Die Künstlerin Pippa Galli hat uns schon letztes Jahr mit ihrem Debüt „Superland“ überrascht. Darauf zu hören waren Lieder im eher klassischen Songformat mit Texten, die aus Alltagsbeobachtungen tiefgründige Geschichten gemacht haben. Die Liebe zum Texten und zur Beobachtung ist Pippa geblieben. Das neue Album „Idiotenparadies“ geht musikalisch allerdings über einige Grenzen hinaus.

„Es ist eine Mutfrage“

Pippa ist künstlerisch ein getriebener Mensch. Sie ist eigentlich Schauspielerin, die sich zurzeit jedoch sehr auf die Musik konzentriert. Ihr Bedürfnis, Themen anzusprechen, die sie beschäftigen, kanalisiert sie auf „Idiotenparadies“ in sehr abwechslungsreichen Songs. Gemeinsam mit Hans Wagner, Mastermind der Band Neuschnee, hat sie sich dazu entschlossen, dem Experimentieren mehr Raum zu geben.
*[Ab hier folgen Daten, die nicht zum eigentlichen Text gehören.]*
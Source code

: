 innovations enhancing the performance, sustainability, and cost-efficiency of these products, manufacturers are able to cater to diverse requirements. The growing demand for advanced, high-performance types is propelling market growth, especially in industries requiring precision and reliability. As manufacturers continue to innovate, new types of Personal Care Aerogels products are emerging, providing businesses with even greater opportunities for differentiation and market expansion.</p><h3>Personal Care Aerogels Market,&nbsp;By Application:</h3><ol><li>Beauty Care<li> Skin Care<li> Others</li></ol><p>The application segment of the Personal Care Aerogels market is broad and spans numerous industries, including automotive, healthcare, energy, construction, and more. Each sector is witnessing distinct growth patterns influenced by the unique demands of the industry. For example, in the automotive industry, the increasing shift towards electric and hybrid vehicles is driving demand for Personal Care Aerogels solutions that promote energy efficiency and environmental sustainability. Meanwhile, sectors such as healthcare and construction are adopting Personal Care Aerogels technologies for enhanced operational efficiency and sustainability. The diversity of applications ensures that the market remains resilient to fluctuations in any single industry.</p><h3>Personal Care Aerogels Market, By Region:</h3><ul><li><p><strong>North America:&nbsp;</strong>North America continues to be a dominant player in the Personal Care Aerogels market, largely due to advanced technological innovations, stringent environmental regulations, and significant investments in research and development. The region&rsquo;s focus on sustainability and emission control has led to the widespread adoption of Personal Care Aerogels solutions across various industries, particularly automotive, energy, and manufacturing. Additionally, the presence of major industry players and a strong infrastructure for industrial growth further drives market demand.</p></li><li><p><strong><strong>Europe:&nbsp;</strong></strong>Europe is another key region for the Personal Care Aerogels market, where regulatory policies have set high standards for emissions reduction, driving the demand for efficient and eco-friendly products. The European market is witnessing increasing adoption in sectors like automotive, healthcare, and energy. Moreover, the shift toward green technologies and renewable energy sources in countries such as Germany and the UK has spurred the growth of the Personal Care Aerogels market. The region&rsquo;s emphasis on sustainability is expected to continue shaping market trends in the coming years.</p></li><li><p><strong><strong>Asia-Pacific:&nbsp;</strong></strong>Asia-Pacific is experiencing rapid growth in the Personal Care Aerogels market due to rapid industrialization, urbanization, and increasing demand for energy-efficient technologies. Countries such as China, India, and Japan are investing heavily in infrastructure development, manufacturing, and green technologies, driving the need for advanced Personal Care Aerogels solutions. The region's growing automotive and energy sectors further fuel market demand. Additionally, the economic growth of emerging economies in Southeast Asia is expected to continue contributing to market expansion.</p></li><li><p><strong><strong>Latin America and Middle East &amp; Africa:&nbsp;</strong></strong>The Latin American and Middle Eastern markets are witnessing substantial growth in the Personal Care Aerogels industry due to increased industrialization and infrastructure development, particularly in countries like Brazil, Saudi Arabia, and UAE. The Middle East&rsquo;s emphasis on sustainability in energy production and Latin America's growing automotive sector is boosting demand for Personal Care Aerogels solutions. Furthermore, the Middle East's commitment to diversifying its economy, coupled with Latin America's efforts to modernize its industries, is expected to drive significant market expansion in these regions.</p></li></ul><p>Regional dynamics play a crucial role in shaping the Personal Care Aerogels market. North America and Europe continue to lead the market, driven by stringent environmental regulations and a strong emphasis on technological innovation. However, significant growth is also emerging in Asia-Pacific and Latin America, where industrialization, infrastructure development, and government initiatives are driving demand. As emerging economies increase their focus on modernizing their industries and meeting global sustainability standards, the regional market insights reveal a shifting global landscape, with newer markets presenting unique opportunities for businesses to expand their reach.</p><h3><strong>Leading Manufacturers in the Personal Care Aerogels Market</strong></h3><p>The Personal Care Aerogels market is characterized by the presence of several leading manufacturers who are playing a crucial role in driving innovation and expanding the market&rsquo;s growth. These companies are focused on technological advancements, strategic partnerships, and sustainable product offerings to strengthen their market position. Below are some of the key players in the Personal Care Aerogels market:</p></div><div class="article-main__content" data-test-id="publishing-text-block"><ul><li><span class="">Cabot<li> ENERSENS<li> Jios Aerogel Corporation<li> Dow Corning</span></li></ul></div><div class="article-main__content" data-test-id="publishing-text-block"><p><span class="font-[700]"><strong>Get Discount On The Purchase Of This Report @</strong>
Pippa: „Ich glaube, die Freude am Experiment war schon immer da. Es ist eher eine Mutfrage gewesen. Viele Menschen haben zu mir gesagt, es muss musikalisch eine ganz klare Entscheidung in eine Richtung sein. Ich bin davon aber abgekommen, weil ich es künstlerisch nicht einsehe. Denn der rote Faden ist immer die eigene Persönlichkeit, die überall hineinfließt. Und es wäre mir sehr langweilig, wenn ich nicht herumspiele und experimentiere.“

Ein Ergebnis dieses Herumspielens ist die Single „Tagada“, deren hüpfende Beats passend zum Song von Hans Wagner produziert worden sind. Ein mutiger Track, der in keine Schublade so richtig hineinpassen will.

Allerdings ist das Experiment hier kein Selbstzweck. Dass bei „Tagada“ die Beats nervös herumspringen, der Text aus lauter hohlen Phrasen und Worthülsen besteht, die sich im Kreis zu drehen scheinen, ist durchaus das Konzept. Pippa wollte schon immer einen Song über Floskeln schreiben. Die Inspiration dazu bekam sie wirklich im Wiener Prater vor dem Tagada, wo sie Gesprächen gelauscht und Dance-Moves von ein paar Jungs auf der drehenden Scheibe bewundert hat.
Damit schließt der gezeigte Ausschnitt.